Quote: Nat Wicks @ July 21 2012, 3:46 PM BST
Like.
Quote: Nat Wicks @ July 21 2012, 3:46 PM BST
Like.
My neighbourhood has gone from acceptable to a shit hole overnight.
Some government shit opened 2 "Foyer projects" for mentally ill alcoholics and drug addicts.
Sootyj is thoroughly pissed off being begged off 2-3 times a day (no he never gives anything)
and stepping over passed out scumbags.
Quote: dellas @ July 21 2012, 8:12 PM BSTTB do you mean me or Booo?, my tipple is white/red wine and the sarnies were a mix of 'cheese and pickle' 'ham salad' and 'egg mayonnaise'.

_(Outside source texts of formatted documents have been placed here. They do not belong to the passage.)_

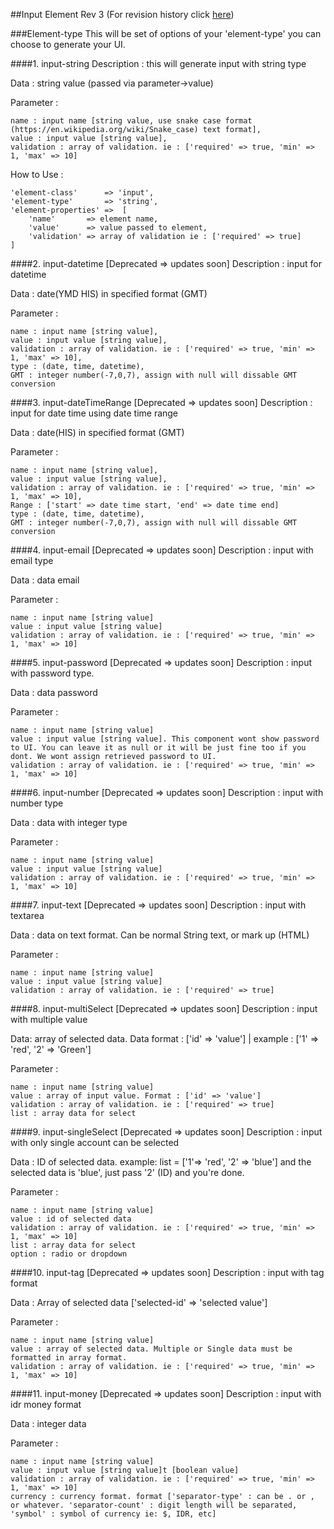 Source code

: ##Input Element
Rev 3 (For revision history click [here](https://github.com/ThunderID/ThunderComponents/blob/master/Contracts/Backend/log-inputs.mdown))

###Element-type
This will be set of options of your 'element-type' you can choose  to generate your UI.

####1. input-string
Description : this will generate input with string type 

Data : string value (passed via parameter->value)

Parameter : 

	name : input name [string value, use snake case format (https://en.wikipedia.org/wiki/Snake_case) text format],
	value : input value [string value],
	validation : array of validation. ie : ['required' => true, 'min' => 1, 'max' => 10]

How to Use :

	'element-class'      => 'input',
	'element-type'       => 'string',
	'element-properties' =>  [
		'name'       => element name,
		'value'      => value passed to element,
		'validation' => array of validation ie : ['required' => true]
	]

####2. input-datetime [Deprecated => updates soon]
Description : input for datetime

Data : date(YMD HIS) in specified format (GMT)

Parameter : 

	name : input name [string value],
	value : input value [string value],
	validation : array of validation. ie : ['required' => true, 'min' => 1, 'max' => 10],
	type : (date, time, datetime),
	GMT : integer number(-7,0,7), assign with null will dissable GMT conversion

####3. input-dateTimeRange [Deprecated => updates soon]
Description : input for date time using date time range

Data : date(HIS) in specified format (GMT)

Parameter : 

	name : input name [string value],
	value : input value [string value],
	validation : array of validation. ie : ['required' => true, 'min' => 1, 'max' => 10],
	Range : ['start' => date time start, 'end' => date time end]	
	type : (date, time, datetime),
	GMT : integer number(-7,0,7), assign with null will dissable GMT conversion

####4. input-email [Deprecated => updates soon]
Description : input with email type 

Data : data email

Parameter :

	name : input name [string value]
	value : input value [string value]
	validation : array of validation. ie : ['required' => true, 'min' => 1, 'max' => 10]

####5. input-password [Deprecated => updates soon]
Description : input with password type.

Data : data password

Parameter : 

	name : input name [string value]
	value : input value [string value]. This component wont show password to UI. You can leave it as null or it will be just fine too if you dont. We wont assign retrieved password to UI.
	validation : array of validation. ie : ['required' => true, 'min' => 1, 'max' => 10]

####6. input-number [Deprecated => updates soon]
Description : input with number type 

Data : data with integer type

Parameter :

	name : input name [string value]
	value : input value [string value]
	validation : array of validation. ie : ['required' => true, 'min' => 1, 'max' => 10]

####7. input-text [Deprecated => updates soon]
Description : input with textarea 

Data : data on text format. Can be normal String text, or mark up (HTML)

Parameter : 

	name : input name [string value]
	value : input value [string value]
	validation : array of validation. ie : ['required' => true]	

####8. input-multiSelect [Deprecated => updates soon]
Description : input with multiple value

Data: array of selected data. Data format : ['id' => 'value'] | example : ['1' => 'red', '2' => 'Green']

Parameter : 

	name : input name [string value]
	value : array of input value. Format : ['id' => 'value']
	validation : array of validation. ie : ['required' => true]
	list : array data for select

####9. input-singleSelect [Deprecated => updates soon]
Description : input with only single account can be selected

Data : ID of selected data. example: list = ['1'=> 'red', '2' => 'blue'] and the selected data is 'blue', just pass '2' (ID) and you're done.

Parameter : 

	name : input name [string value]
	value : id of selected data
	validation : array of validation. ie : ['required' => true, 'min' => 1, 'max' => 10]
	list : array data for select	
	option : radio or dropdown

####10. input-tag [Deprecated => updates soon]
Description : input with tag format

Data : Array of selected data ['selected-id' => 'selected value']

Parameter : 

	name : input name [string value]
	value : array of selected data. Multiple or Single data must be formatted in array format.  	
	validation : array of validation. ie : ['required' => true, 'min' => 1, 'max' => 10]

####11. input-money [Deprecated => updates soon]
Description : input with idr money format

Data : integer data

Parameter : 

	name : input name [string value]
	value : input value [string value]t [boolean value]	
	validation : array of validation. ie : ['required' => true, 'min' => 1, 'max' => 10]
	currency : currency format. format ['separator-type' : can be . or , or whatever. 'separator-count' : digit length will be separated, 'symbol' : symbol of currency ie: $, IDR, etc]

Love G@T but can drink it very fast so not advisable, I get pissed so OH has barred spirits
I meant you! Eww to the egg sarnie.
But you love the disadvantaged!
Egg sandwiches is one of those that are either fantastic or terrible
Theres a cafe near my work I'd love to goto for a sandwich on a busy day
But they sell preput together sandwiches with cold fried eggs, they then microwave
thats so wrong, I can't trust anything else they might sell
microwaved fried eggs, people like that could kill with out conciense.
Tonight in Asda I noticed that they were selling a frozen bacon sandwich !
In a bun, not bread.
Simply microwave
Quote: Oldrocker @ July 21 2012, 10:13 PM BSTTonight in Asda I noticed that they were selling a frozen bacon sandwich !
In a bun, not bread.
Simply microwave
It comes to something when you can't make a bacon sandwich yourself.
Quote: TopBanana @ July 21 2012, 10:02 PM BSTI meant you! Eww to the egg sarnie.
Word.
Today I have been made to jump by not just a cat, but also a butterfly.
Fresh egg sandwich, when the boiled eggs still warm and its not completely squished in with the mayo.
But supermarket egg sandwich yeuch!
Quote: Ben @ July 21 2012, 10:53 PM BSTToday I have been made to jump by not just a cat, but also a butterfly.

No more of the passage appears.